By Robert Barker Morningstar, nearly synonymous with mutual-fund analysis, badly wants to be known for stock research as well. To help win that attention, the Chicago-based company has just unveiled a pair of actively managed stock portfolios -- the Tortoise and the Hare -- that it expects to beat the Standard & Poor's 500.
The Tortoise includes value stocks, while the Hare has more expensive and more volatile issues. To find out how Morningstar made its picks, I reached the manager of the portfolios, Mark Sellers, by phone the other day. Edited excerpts of our conversation follow.
Q: Why did you guys come up with these portfolios?
A: We wanted to be held accountable for the stock picks that we give, unlike a certain segment of Wall Street and the investment community. You'll see a lot of stock picks all over the financial press and on television, but you don't ever get a follow-up as to how they do.

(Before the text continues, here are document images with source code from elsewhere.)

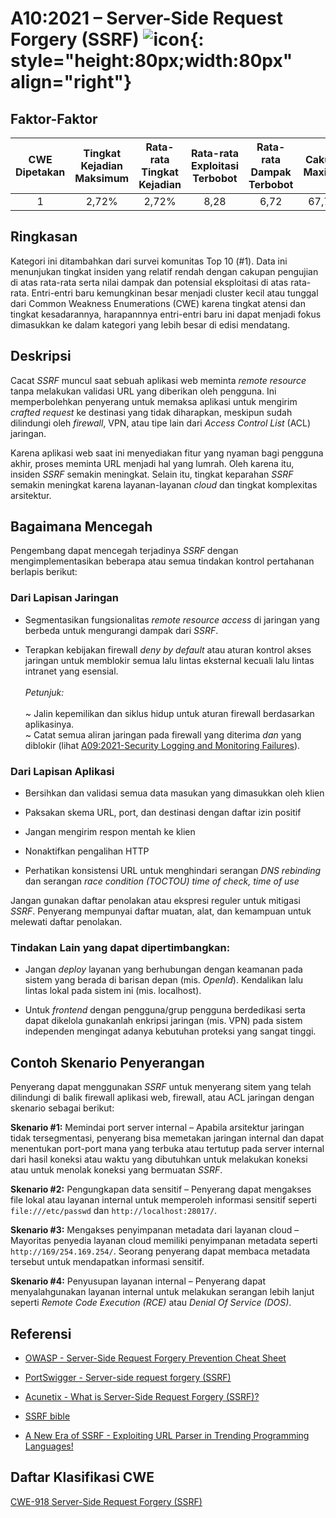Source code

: # A10:2021 – Server-Side Request Forgery (SSRF)    ![icon](assets/TOP_10_Icons_Final_SSRF.png){: style="height:80px;width:80px" align="right"}

## Faktor-Faktor

| CWE Dipetakan | Tingkat Kejadian Maksimum | Rata-rata Tingkat Kejadian | Rata-rata Exploitasi Terbobot | Rata-rata Dampak Terbobot | Cakupan Maximum | Rata-rata Cakupan | Total Kejadian | Total CVE |
|:-------------:|:--------------------:|:--------------------:|:--------------:|:--------------:|:----------------------:|:---------------------:|:-------------------:|:------------:|
| 1           | 2,72%              | 2,72%              | 8,28                 | 6,72                | 67,72%       | 67,72%       | 9.503             | 385        |


## Ringkasan

Kategori ini ditambahkan dari survei komunitas Top 10 (#1). Data ini 
menunjukan tingkat insiden yang relatif rendah dengan cakupan pengujian 
di atas rata-rata serta nilai dampak dan potensial eksploitasi di atas 
rata-rata. Entri-entri baru kemungkinan besar menjadi cluster kecil atau 
tunggal dari Common Weakness Enumerations (CWE) karena tingkat atensi dan 
tingkat kesadarannya, harapannnya entri-entri baru ini dapat menjadi fokus 
dimasukkan ke dalam kategori yang lebih besar di edisi mendatang.

## Deskripsi

Cacat _SSRF_ muncul saat sebuah aplikasi web meminta _remote resource_ tanpa 
melakukan validasi URL yang diberikan oleh pengguna. Ini memperbolehkan 
penyerang untuk memaksa aplikasi untuk mengirim _crafted request_ ke destinasi
yang tidak diharapkan, meskipun sudah dilindungi oleh _firewall_, VPN, atau 
tipe lain dari _Access Control List_ (ACL) jaringan.

Karena aplikasi web saat ini menyediakan fitur yang nyaman bagi pengguna akhir, 
proses meminta URL menjadi hal yang lumrah. Oleh karena itu, insiden _SSRF_ 
semakin meningkat. Selain itu, tingkat keparahan _SSRF_ semakin meningkat 
karena layanan-layanan _cloud_ dan tingkat komplexitas arsitektur.

## Bagaimana Mencegah

Pengembang dapat mencegah terjadinya _SSRF_ dengan mengimplementasikan 
beberapa atau semua tindakan kontrol pertahanan berlapis berikut:

### **Dari Lapisan Jaringan**

- Segmentasikan fungsionalitas _remote resource access_ di jaringan yang 
  berbeda untuk mengurangi dampak dari _SSRF_.

- Terapkan kebijakan firewall _deny by default_ atau aturan kontrol akses 
  jaringan untuk memblokir semua lalu lintas eksternal kecuali lalu lintas
  intranet yang esensial.<br/>  
  *Petunjuk:*<br>  
  ~ Jalin kepemilikan dan siklus hidup untuk aturan firewall berdasarkan 
    aplikasinya.<br/>
  ~ Catat semua aliran jaringan pada firewall yang diterima *dan* yang diblokir
  (lihat [A09:2021-Security Logging and Monitoring 
  Failures](A09_2021-Security_Logging_and_Monitoring_Failures.id.md)).  

### **Dari Lapisan Aplikasi**

- Bersihkan dan validasi semua data masukan yang dimasukkan oleh klien

- Paksakan skema URL, port, dan destinasi dengan daftar izin positif

- Jangan mengirim respon mentah ke klien

- Nonaktifkan pengalihan HTTP

- Perhatikan konsistensi URL untuk menghindari serangan _DNS rebinding_ 
  dan serangan *race condition* _(TOCTOU) time of check, time of use_

Jangan gunakan daftar penolakan atau ekspresi reguler untuk mitigasi _SSRF_. 
Penyerang mempunyai daftar muatan, alat, dan kemampuan untuk melewati daftar 
penolakan.

### **Tindakan Lain yang dapat dipertimbangkan:**

- Jangan _deploy_ layanan yang berhubungan dengan keamanan pada sistem yang 
  berada di barisan depan (mis. _OpenId_). Kendalikan lalu lintas lokal pada 
  sistem ini (mis. localhost).

- Untuk _frontend_ dengan pengguna/grup pengguna berdedikasi serta dapat 
  dikelola gunakanlah enkripsi jaringan (mis. VPN) pada sistem independen 
  mengingat adanya kebutuhan proteksi yang sangat tinggi.

## Contoh Skenario Penyerangan

Penyerang dapat menggunakan _SSRF_ untuk menyerang sitem yang telah dilindungi 
di balik firewall aplikasi web, firewall, atau ACL jaringan dengan skenario 
sebagai berikut:

**Skenario #1:** Memindai port server internal – Apabila arsitektur jaringan 
tidak tersegmentasi, penyerang bisa memetakan jaringan internal dan dapat 
menentukan port-port mana yang terbuka atau tertutup pada server internal dari 
hasil koneksi atau waktu yang dibutuhkan untuk melakukan koneksi atau untuk 
menolak koneksi yang bermuatan _SSRF_.

**Skenario #2:** Pengungkapan data sensitif – Penyerang dapat mengakses file 
lokal atau layanan internal untuk memperoleh informasi sensitif seperti 
`file:///etc/passwd` dan `http://localhost:28017/`.

**Skenario #3:** Mengakses penyimpanan metadata dari layanan cloud – Mayoritas 
penyedia layanan cloud memiliki penyimpanan metadata seperti 
`http://169/254.169.254/`. Seorang penyerang dapat membaca metadata tersebut 
untuk mendapatkan informasi sensitif.

**Skenario #4:** Penyusupan layanan internal – Penyerang dapat menyalahgunakan 
layanan internal untuk melakukan serangan lebih lanjut seperti _Remote Code 
Execution (RCE)_ atau _Denial Of Service (DOS)_.

## Referensi

-   [OWASP - Server-Side Request Forgery Prevention Cheat
    Sheet](https://cheatsheetseries.owasp.org/cheatsheets/Server_Side_Request_Forgery_Prevention_Cheat_Sheet.html)

-   [PortSwigger - Server-side request forgery
    (SSRF)](https://portswigger.net/web-security/ssrf)

-   [Acunetix - What is Server-Side Request Forgery
    (SSRF)?](https://www.acunetix.com/blog/articles/server-side-request-forgery-vulnerability/)

-   [SSRF
    bible](https://cheatsheetseries.owasp.org/assets/Server_Side_Request_Forgery_Prevention_Cheat_Sheet_SSRF_Bible.pdf)

-   [A New Era of SSRF - Exploiting URL Parser in Trending Programming
    Languages!](https://www.blackhat.com/docs/us-17/thursday/us-17-Tsai-A-New-Era-Of-SSRF-Exploiting-URL-Parser-In-Trending-Programming-Languages.pdf)

## Daftar Klasifikasi CWE

[CWE-918 Server-Side Request Forgery (SSRF)](https://cwe.mitre.org/data/definitions/918.html)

Q: Well, sometimes there are follow-ups. You're throwing the financial press in the tank, too, for having conflicts of interest or hidden sources?
A: It varies. Some do and some don't. Obviously, Morningstar is independent, so we don't have investment-banking ties and ulterior motives to our recommendations. We're not always right, but we at least say how we feel about stocks.
Q: Even so, why should an investor look at your portfolios and say, "These guys know what they're doing -- I should pay attention."
A: We have a team of 23 analysts. Obviously, we're independent. We're honest, whether we like a stock or we don't. We follow up with telling people when to sell a stock.
Q: How many stocks would one of your analysts typically be responsible for following?
A: Around 40. The highest-profile companies in any particular industry are generally covered by a specialist within that industry.
Q: I see. And what's your background?
A: I have an accounting degree. I worked for GE Capital.
Q: We won't hold that against you.
A: [Laughs.] Great learning experience, although I wouldn't buy the stock (GE) right now. And I had a little hedge fund that I ran for a while.
Q: How did your hedge fund do?
A: It had its ups and downs, but it was during the Internet craze, so you know we did fairly well. But on a risk-adjusted basis it might not be [as good] because we did have some significant positions in some risky stocks.
Q: What process do you use to come up with fair value for a stock?
A: Our analysts specialize in particular industries as a general rule. They'll take their companies and do a discounted cash flow analysis, modeling the future earnings or the future cash flows of a company, and discounting them back to today. We use that as our fair value. We think the stock is over- or undervalued based on that.
Q: So you're applying that to how many stocks currently?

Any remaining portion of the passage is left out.